I'm not really sure what Firebird is for at this point in life really. It was pretty exciting when it was open sourced in the early 2000s, before postgres became the mature beast it is, before mysql acquired something as basic as transactions, and before sqlite became the default embedded db. But then it never really went anywhere.
SQLite/DuckDB actually enables a bunch of normally-illegal behavior when you compare to normal databases. Backups is just copy&paste of a file; spamming queries willy-nilly becomes cheap; you can version the whole DB in git (can’t diff it properly.. but you can do cross-db queries with SQLite ATTACH); locking concerns goes out the window because it’s single-writer anyways.
But if I were actively trying to support multiple users with a single source of truth, I’d probably default to Postgres.
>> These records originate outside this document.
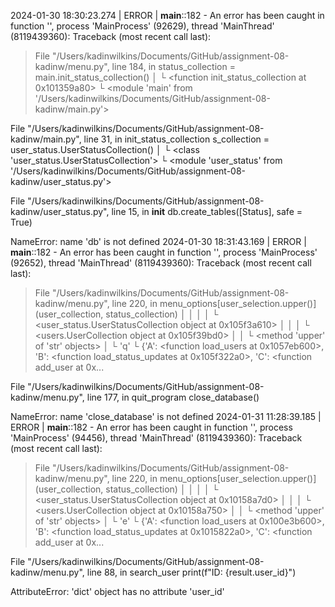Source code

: 2024-01-30 18:30:23.274 | ERROR    | __main__:<module>:182 - An error has been caught in function '<module>', process 'MainProcess' (92629), thread 'MainThread' (8119439360):
Traceback (most recent call last):

> File "/Users/kadinwilkins/Documents/GitHub/assignment-08-kadinw/menu.py", line 184, in <module>
    status_collection = main.init_status_collection()
                        │    └ <function init_status_collection at 0x101359a80>
                        └ <module 'main' from '/Users/kadinwilkins/Documents/GitHub/assignment-08-kadinw/main.py'>

  File "/Users/kadinwilkins/Documents/GitHub/assignment-08-kadinw/main.py", line 31, in init_status_collection
    s_collection = user_status.UserStatusCollection()
                   │           └ <class 'user_status.UserStatusCollection'>
                   └ <module 'user_status' from '/Users/kadinwilkins/Documents/GitHub/assignment-08-kadinw/user_status.py'>

  File "/Users/kadinwilkins/Documents/GitHub/assignment-08-kadinw/user_status.py", line 15, in __init__
    db.create_tables([Status], safe = True)

NameError: name 'db' is not defined
2024-01-30 18:31:43.169 | ERROR    | __main__:<module>:182 - An error has been caught in function '<module>', process 'MainProcess' (92652), thread 'MainThread' (8119439360):
Traceback (most recent call last):

> File "/Users/kadinwilkins/Documents/GitHub/assignment-08-kadinw/menu.py", line 220, in <module>
    menu_options[user_selection.upper()](user_collection, status_collection)
    │            │              │        │                └ <user_status.UserStatusCollection object at 0x105f3a610>
    │            │              │        └ <users.UserCollection object at 0x105f39bd0>
    │            │              └ <method 'upper' of 'str' objects>
    │            └ 'q'
    └ {'A': <function load_users at 0x1057eb600>, 'B': <function load_status_updates at 0x105f322a0>, 'C': <function add_user at 0x...

  File "/Users/kadinwilkins/Documents/GitHub/assignment-08-kadinw/menu.py", line 177, in quit_program
    close_database()

NameError: name 'close_database' is not defined
2024-01-31 11:28:39.185 | ERROR    | __main__:<module>:182 - An error has been caught in function '<module>', process 'MainProcess' (94456), thread 'MainThread' (8119439360):
Traceback (most recent call last):

> File "/Users/kadinwilkins/Documents/GitHub/assignment-08-kadinw/menu.py", line 220, in <module>
    menu_options[user_selection.upper()](user_collection, status_collection)
    │            │              │        │                └ <user_status.UserStatusCollection object at 0x10158a7d0>
    │            │              │        └ <users.UserCollection object at 0x10158a750>
    │            │              └ <method 'upper' of 'str' objects>
    │            └ 'e'
    └ {'A': <function load_users at 0x100e3b600>, 'B': <function load_status_updates at 0x1015822a0>, 'C': <function add_user at 0x...

  File "/Users/kadinwilkins/Documents/GitHub/assignment-08-kadinw/menu.py", line 88, in search_user
    print(f"ID: {result.user_id}")

AttributeError: 'dict' object has no attribute 'user_id'
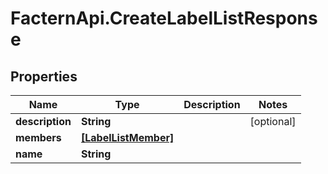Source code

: # FacternApi.CreateLabelListResponse

## Properties
Name | Type | Description | Notes
------------ | ------------- | ------------- | -------------
**description** | **String** |  | [optional] 
**members** | [**[LabelListMember]**](LabelListMember.md) |  | 
**name** | **String** |  | 



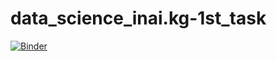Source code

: # data_science_inai.kg-1st_task
[![Binder](https://mybinder.org/badge_logo.svg)](https://mybinder.org/v2/gh/kalyibek/data_science_inai.kg-1st_task/main?labpath=notebook.ipynb)
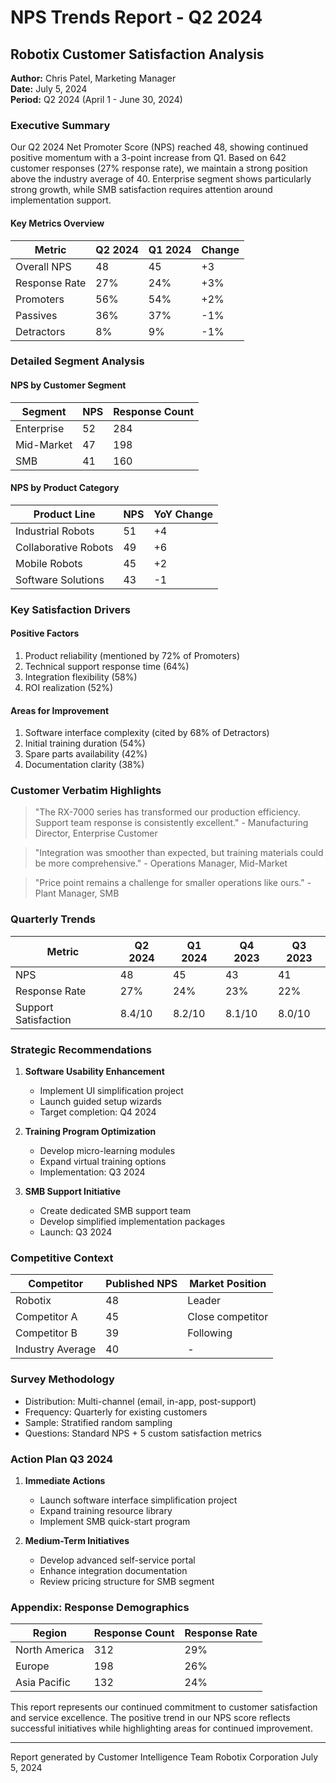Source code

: # NPS Trends Report - Q2 2024
## Robotix Customer Satisfaction Analysis

**Author:** Chris Patel, Marketing Manager  
**Date:** July 5, 2024  
**Period:** Q2 2024 (April 1 - June 30, 2024)

### Executive Summary

Our Q2 2024 Net Promoter Score (NPS) reached 48, showing continued positive momentum with a 3-point increase from Q1. Based on 642 customer responses (27% response rate), we maintain a strong position above the industry average of 40. Enterprise segment shows particularly strong growth, while SMB satisfaction requires attention around implementation support.

#### Key Metrics Overview

| Metric | Q2 2024 | Q1 2024 | Change |
|--------|---------|---------|---------|
| Overall NPS | 48 | 45 | +3 |
| Response Rate | 27% | 24% | +3% |
| Promoters | 56% | 54% | +2% |
| Passives | 36% | 37% | -1% |
| Detractors | 8% | 9% | -1% |

### Detailed Segment Analysis

#### NPS by Customer Segment

| Segment | NPS | Response Count |
|---------|-----|----------------|
| Enterprise | 52 | 284 |
| Mid-Market | 47 | 198 |
| SMB | 41 | 160 |

#### NPS by Product Category

| Product Line | NPS | YoY Change |
|--------------|-----|------------|
| Industrial Robots | 51 | +4 |
| Collaborative Robots | 49 | +6 |
| Mobile Robots | 45 | +2 |
| Software Solutions | 43 | -1 |

### Key Satisfaction Drivers

#### Positive Factors
1. Product reliability (mentioned by 72% of Promoters)
2. Technical support response time (64%)
3. Integration flexibility (58%)
4. ROI realization (52%)

#### Areas for Improvement
1. Software interface complexity (cited by 68% of Detractors)
2. Initial training duration (54%)
3. Spare parts availability (42%)
4. Documentation clarity (38%)

### Customer Verbatim Highlights

> "The RX-7000 series has transformed our production efficiency. Support team response is consistently excellent." - Manufacturing Director, Enterprise Customer

> "Integration was smoother than expected, but training materials could be more comprehensive." - Operations Manager, Mid-Market

> "Price point remains a challenge for smaller operations like ours." - Plant Manager, SMB

### Quarterly Trends

| Metric | Q2 2024 | Q1 2024 | Q4 2023 | Q3 2023 |
|--------|---------|---------|---------|---------|
| NPS | 48 | 45 | 43 | 41 |
| Response Rate | 27% | 24% | 23% | 22% |
| Support Satisfaction | 8.4/10 | 8.2/10 | 8.1/10 | 8.0/10 |

### Strategic Recommendations

1. **Software Usability Enhancement**
   - Implement UI simplification project
   - Launch guided setup wizards
   - Target completion: Q4 2024

2. **Training Program Optimization**
   - Develop micro-learning modules
   - Expand virtual training options
   - Implementation: Q3 2024

3. **SMB Support Initiative**
   - Create dedicated SMB support team
   - Develop simplified implementation packages
   - Launch: Q3 2024

### Competitive Context

| Competitor | Published NPS | Market Position |
|------------|---------------|-----------------|
| Robotix | 48 | Leader |
| Competitor A | 45 | Close competitor |
| Competitor B | 39 | Following |
| Industry Average | 40 | - |

### Survey Methodology

- Distribution: Multi-channel (email, in-app, post-support)
- Frequency: Quarterly for existing customers
- Sample: Stratified random sampling
- Questions: Standard NPS + 5 custom satisfaction metrics

### Action Plan Q3 2024

1. **Immediate Actions**
   - Launch software interface simplification project
   - Expand training resource library
   - Implement SMB quick-start program

2. **Medium-Term Initiatives**
   - Develop advanced self-service portal
   - Enhance integration documentation
   - Review pricing structure for SMB segment

### Appendix: Response Demographics

| Region | Response Count | Response Rate |
|--------|----------------|---------------|
| North America | 312 | 29% |
| Europe | 198 | 26% |
| Asia Pacific | 132 | 24% |

This report represents our continued commitment to customer satisfaction and service excellence. The positive trend in our NPS score reflects successful initiatives while highlighting areas for continued improvement.

---
Report generated by Customer Intelligence Team
Robotix Corporation
July 5, 2024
If it’s single-user, default to SQLite/DuckDB. If it’s single-user with multiple devices, default to SQLite + replication.
Ducklake handles the metadata and storage, but a local duckdb instance connected to it still has to do the compute itself. This lets you federate access to the compute.
Fun for me, I just finished a big streaming implementation doing essentially the same thing in Go-gRPC with arrow table record batches. It was fun though.
https://duckdb.org/quack/faq#what-is-the-relationship-betwee...
Of course, in the future MotherDuck can also support Quack, but this is not the only interesting use case for Quack.
Just making the point that DuckDB is disruptive technology & what it’s most likely to disrupt.